Rédigé par 19 h 43 min CDs & DVDs, Critiques

Pétulances obsolètes (Polyphonies chorales à Venise, Tölzer Knabenchor, H-M. Linde – EMI)

On goûte l’incroyable kaléidoscope de couleurs, de textures, l’exotisme général des atmosphères : le cornet à bouquin pincé et acide d’Edward H. Tarr himself (le fondateur du rutilant Edward Tarr Brass Ensemble) s’essoufflent avec panache, les flûtes à bec médiévalisent à qui mieux mieux, de la bombarde, du trombone bedonnant, du dulcian rigolo, la battue, saccadée et peu subtile, ultra convaincue et jouissive, et les chœurs spatialisés du Tolzer qui s’époumonent parfois à la limite du cri.

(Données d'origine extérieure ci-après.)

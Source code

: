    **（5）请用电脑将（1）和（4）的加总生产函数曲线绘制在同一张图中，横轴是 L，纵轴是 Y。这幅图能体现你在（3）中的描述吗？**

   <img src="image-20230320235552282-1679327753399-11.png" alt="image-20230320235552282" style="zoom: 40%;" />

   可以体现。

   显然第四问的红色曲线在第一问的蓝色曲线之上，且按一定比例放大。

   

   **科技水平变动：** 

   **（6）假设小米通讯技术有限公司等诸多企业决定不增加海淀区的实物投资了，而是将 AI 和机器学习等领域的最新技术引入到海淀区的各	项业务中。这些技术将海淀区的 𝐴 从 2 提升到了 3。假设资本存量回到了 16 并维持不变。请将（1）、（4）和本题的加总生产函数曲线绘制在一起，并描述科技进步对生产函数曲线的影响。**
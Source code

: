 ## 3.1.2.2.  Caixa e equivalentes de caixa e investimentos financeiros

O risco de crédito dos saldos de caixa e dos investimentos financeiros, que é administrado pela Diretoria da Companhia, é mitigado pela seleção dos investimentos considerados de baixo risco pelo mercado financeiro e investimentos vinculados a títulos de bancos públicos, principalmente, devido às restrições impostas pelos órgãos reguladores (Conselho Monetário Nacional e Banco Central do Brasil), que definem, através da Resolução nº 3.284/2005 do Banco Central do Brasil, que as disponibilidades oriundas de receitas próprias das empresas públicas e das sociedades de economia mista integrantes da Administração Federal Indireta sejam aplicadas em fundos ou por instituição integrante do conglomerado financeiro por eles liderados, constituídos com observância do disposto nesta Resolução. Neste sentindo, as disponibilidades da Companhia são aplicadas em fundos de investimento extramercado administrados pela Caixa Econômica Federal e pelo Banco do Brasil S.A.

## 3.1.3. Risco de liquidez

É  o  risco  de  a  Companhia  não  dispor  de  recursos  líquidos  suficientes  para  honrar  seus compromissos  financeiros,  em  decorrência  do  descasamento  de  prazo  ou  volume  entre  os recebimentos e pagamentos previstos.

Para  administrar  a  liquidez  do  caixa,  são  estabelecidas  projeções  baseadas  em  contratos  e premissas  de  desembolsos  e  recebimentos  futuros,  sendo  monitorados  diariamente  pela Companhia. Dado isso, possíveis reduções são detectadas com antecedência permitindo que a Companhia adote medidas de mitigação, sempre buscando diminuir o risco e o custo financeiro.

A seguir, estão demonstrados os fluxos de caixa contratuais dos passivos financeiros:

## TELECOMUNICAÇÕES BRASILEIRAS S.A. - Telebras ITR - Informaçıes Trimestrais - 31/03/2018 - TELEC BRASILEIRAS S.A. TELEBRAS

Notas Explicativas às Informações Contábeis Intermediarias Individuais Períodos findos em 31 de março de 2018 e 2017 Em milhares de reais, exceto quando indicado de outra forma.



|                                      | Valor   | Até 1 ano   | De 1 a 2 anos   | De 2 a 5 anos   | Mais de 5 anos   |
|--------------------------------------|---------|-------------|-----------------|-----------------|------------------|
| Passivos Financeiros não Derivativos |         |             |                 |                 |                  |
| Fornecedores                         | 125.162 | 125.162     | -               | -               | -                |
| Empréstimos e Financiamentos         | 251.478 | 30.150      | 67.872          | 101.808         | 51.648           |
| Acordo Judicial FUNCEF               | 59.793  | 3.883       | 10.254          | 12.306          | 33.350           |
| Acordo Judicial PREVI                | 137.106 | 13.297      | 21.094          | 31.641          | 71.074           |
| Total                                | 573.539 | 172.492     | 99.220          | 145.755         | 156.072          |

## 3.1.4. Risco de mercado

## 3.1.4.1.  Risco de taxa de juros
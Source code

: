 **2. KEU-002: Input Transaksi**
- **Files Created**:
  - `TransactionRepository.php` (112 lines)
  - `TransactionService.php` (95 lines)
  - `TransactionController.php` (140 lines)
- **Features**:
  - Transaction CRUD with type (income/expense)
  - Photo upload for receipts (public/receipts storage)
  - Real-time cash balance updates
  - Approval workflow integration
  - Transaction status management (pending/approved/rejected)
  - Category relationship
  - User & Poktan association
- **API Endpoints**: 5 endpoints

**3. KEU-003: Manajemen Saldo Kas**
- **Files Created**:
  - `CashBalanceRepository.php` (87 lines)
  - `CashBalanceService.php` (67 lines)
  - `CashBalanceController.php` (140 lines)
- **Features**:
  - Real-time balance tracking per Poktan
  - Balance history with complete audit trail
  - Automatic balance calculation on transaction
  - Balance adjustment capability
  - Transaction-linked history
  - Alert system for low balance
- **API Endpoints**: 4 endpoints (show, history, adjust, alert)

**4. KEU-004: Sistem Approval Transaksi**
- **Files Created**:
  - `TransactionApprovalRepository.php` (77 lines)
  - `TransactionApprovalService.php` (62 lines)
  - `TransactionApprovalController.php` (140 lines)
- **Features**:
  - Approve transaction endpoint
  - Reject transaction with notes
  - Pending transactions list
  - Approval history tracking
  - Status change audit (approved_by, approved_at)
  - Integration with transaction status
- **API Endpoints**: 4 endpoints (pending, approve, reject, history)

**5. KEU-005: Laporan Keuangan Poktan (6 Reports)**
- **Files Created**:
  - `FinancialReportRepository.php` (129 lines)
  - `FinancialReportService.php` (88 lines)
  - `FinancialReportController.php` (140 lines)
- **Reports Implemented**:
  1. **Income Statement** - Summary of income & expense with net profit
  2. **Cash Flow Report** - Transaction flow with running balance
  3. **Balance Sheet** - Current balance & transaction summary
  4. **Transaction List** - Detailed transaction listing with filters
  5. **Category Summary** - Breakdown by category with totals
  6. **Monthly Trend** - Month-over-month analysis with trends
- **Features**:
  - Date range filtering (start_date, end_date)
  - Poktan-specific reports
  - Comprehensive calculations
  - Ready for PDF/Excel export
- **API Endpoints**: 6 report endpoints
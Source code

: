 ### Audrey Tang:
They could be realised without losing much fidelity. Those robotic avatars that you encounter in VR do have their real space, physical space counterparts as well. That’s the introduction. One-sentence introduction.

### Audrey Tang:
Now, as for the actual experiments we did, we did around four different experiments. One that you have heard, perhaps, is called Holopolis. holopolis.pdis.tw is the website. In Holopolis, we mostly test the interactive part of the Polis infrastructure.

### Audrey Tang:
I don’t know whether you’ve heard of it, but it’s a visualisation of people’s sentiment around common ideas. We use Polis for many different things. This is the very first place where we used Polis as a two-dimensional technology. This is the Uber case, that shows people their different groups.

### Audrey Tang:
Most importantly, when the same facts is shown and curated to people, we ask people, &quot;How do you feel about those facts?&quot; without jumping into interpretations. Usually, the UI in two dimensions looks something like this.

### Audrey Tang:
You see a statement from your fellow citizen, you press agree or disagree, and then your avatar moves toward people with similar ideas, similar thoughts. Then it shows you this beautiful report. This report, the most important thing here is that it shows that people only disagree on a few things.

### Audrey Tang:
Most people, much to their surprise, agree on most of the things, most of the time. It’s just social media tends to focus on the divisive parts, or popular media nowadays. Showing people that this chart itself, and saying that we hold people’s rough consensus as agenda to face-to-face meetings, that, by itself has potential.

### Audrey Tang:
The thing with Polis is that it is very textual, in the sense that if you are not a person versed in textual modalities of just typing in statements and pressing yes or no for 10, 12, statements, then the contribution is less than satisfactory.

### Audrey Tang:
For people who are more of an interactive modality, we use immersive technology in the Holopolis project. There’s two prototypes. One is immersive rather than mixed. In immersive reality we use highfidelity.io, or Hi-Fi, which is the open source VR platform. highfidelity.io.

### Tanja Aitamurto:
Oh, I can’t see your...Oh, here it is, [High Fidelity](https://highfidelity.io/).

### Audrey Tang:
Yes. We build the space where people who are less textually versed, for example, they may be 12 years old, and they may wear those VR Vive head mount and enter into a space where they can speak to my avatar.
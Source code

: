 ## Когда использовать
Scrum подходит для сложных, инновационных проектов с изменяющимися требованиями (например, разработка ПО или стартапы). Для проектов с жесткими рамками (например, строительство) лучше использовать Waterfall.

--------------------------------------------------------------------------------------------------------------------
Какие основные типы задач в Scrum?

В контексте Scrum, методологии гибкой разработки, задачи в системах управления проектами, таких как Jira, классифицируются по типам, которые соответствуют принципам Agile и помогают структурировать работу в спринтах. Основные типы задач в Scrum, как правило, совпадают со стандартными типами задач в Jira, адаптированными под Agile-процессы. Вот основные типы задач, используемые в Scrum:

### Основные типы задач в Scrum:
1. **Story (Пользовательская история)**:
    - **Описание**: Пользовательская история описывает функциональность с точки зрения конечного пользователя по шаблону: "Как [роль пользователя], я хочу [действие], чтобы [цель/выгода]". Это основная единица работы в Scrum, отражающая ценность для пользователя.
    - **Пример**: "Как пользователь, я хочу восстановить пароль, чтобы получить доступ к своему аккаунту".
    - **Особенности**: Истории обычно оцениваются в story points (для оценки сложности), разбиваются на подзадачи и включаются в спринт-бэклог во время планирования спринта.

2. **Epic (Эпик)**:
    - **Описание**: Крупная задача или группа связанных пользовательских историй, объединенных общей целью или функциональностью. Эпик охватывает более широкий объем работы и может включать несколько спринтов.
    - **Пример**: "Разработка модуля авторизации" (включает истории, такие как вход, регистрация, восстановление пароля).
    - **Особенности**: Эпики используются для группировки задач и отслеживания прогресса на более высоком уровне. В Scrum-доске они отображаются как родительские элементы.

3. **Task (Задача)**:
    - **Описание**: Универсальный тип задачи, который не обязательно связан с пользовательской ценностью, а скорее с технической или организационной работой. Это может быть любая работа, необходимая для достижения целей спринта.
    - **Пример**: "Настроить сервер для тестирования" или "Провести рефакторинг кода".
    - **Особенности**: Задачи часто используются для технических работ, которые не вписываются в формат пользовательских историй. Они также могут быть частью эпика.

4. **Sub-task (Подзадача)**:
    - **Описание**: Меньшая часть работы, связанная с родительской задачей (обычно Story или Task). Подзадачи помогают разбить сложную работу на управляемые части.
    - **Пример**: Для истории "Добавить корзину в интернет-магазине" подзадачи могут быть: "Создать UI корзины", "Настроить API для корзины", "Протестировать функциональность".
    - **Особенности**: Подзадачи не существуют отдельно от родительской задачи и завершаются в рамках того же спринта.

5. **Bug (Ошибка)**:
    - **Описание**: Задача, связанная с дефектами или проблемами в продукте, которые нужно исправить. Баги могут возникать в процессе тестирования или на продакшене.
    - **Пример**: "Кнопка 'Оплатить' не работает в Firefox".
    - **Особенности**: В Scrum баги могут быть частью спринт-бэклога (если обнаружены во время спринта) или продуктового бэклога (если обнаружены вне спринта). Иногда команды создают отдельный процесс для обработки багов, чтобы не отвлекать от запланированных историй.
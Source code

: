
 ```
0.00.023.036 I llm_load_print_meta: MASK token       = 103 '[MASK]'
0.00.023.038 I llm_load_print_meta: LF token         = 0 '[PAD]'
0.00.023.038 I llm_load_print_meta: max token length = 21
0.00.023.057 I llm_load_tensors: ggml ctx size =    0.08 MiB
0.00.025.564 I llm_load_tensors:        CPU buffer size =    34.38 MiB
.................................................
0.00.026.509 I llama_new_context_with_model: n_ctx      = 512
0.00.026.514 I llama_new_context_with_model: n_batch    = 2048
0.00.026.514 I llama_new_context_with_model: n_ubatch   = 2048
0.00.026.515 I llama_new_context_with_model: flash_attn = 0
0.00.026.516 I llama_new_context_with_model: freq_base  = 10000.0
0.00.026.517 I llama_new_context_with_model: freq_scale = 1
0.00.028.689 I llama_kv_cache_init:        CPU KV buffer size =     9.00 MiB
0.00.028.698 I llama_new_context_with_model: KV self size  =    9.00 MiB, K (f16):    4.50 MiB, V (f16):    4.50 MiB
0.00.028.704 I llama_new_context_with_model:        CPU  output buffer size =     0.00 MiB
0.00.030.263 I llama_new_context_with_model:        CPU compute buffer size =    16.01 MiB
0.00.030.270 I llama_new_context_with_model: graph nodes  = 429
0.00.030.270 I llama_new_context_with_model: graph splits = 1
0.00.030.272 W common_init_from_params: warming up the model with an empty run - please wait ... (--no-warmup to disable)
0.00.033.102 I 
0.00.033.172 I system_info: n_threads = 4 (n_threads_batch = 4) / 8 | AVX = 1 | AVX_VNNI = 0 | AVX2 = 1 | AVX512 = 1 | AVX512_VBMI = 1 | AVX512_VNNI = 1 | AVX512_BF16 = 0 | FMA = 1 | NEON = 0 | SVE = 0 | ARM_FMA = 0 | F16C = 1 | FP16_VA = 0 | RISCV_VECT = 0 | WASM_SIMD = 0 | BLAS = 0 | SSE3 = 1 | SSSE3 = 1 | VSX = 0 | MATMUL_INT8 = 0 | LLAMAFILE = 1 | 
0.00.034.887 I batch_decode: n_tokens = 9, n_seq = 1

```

Polyphonies Chorales À Venise

Salomone Rossi :
Tanzsätze Zu Fünf Stimmen

Orlando Di Lasso :
Hor Che La Nuova E Vaga Primavera

Cesario Gussago :
Sonata « La Leona »


Giovanni Gabrieli :
Canzone

Giovanni Croce :
Dialogo De Chori D`Angeli


Claudio Bramieri :
Canzone « La Foccara »

Orlando Di Lasso :
Trionfo Del Tempo

Tiburtio Massaino :
Canzone Nr. XXXIV

Andrea Gabrieli :
O Passi Sparsi

Giovanni Battista Grillo :
Canzone

Giovanni Gabrieli :
Omnes Gentes

Tölzer Knabenchor
Linde-Consort, direction Hans-Martin Linde
EMI, 1973, reed. 1991, 45’21

« Avec ce genre de pétoire, il est facile de manquer un perdreau,… » (Marcel Pagnol)
De temps à autre, refusant le Diktat de la course aux novelletés, nous prenons sur nos étagères croulantes de vieilles cires et nous délectons des « Thrésors du Sieur Tatave ». Péchés inavouables que ces vieux enregistrements pionniers, si pleins d’approximations, de défauts d’intonations, de verdeur acide. Mais surmonté les limitations (et elles sont nombreuses), on se laisse prendre à leur spontanéité réjouie, à leur décomplexion assumée (un ingénieur du son a osé laisser passer une telle prise ???), à l’enthousiasme du défricheur. 

Janvier 1973, Bürgerbrau à Munich – il s’agit bien de la Bürgerbräukeller du putsch hitlérien du , devenue entre 1958 et sa démolition en 1879 brasserie et salle événementielle – Hans-Martin Linde et ses comparses du Linde-Consort, accompagnés des enfants du Tölzer Knabenchor (qui contribuera avec Harnoncourt à son intégrale des cantates de Bach) enregistrent un florilège de musique vénitienne des XVIème et début du XVIIème siècle : il y a là un peu de tout : du Lassus, du Rossi, du Gabrieli (Giovianni & Andrea), du Giovanni Croce, mais aussi du plus rare Cesario Gussago, Tiburtio Massaino, Claudio Bramieri, de l’instrumental, des motets, un pot-pourri. Etrangement, point de Monteverdi, sans doute trop tardif. 

On goûte immédiatement l’incroyable kaléidoscope de couleurs, de textures, l’exotisme général des atmosphères : le cornet à bouquin pincé et acide d’Edward H. Tarr himself (le fondateur du rutilant Edward Tarr Brass Ensemble) s’essouffle avec panache, les flûtes à bec médiévalisent à qui mieux mieux, autour qui de la bombarde, qui du trombone bedonnant, du dulcian doux et boisé. La battue du chef, saccadée et peu subtile, s’avère ultra convaincue et jouissive, et les chœurs spatialisés du Tolzer s’époumonent parfois à la limite du cri. Selon les morceaux, on passe de la Renaissance au Haut baroque avec une porosité naturelle.

Décrit comme cela, le disque ressemble à une débandade tant ses défauts sont visibles et la justesse très approximative. Et pourtant, on fera notre miel de cette déconfiture si glorieuse, qui rappelle le parfum d’un ailleurs, évocateur et moiré, et le courage de nos baroqueux pionniers à dompter leur instrumentarium.

Et pour ceux qui souhaiteraient une réalisation plus présentable du Linde Consort, on recommandera la superbe et grouillante Pellegrina (toujours de 1973 chez EMI) qui tient encore la route fièrement à côté de la version plus marmoréenne d’Andrew Parrott (Virgin) ou de l’opus lumineux récent de Capriccio Stravagante (Paradizo). Mais cela aurait été moins amusant à chroniquer que cette petite incursion à Saint Marc, aussi brouillonne qu’enlevée.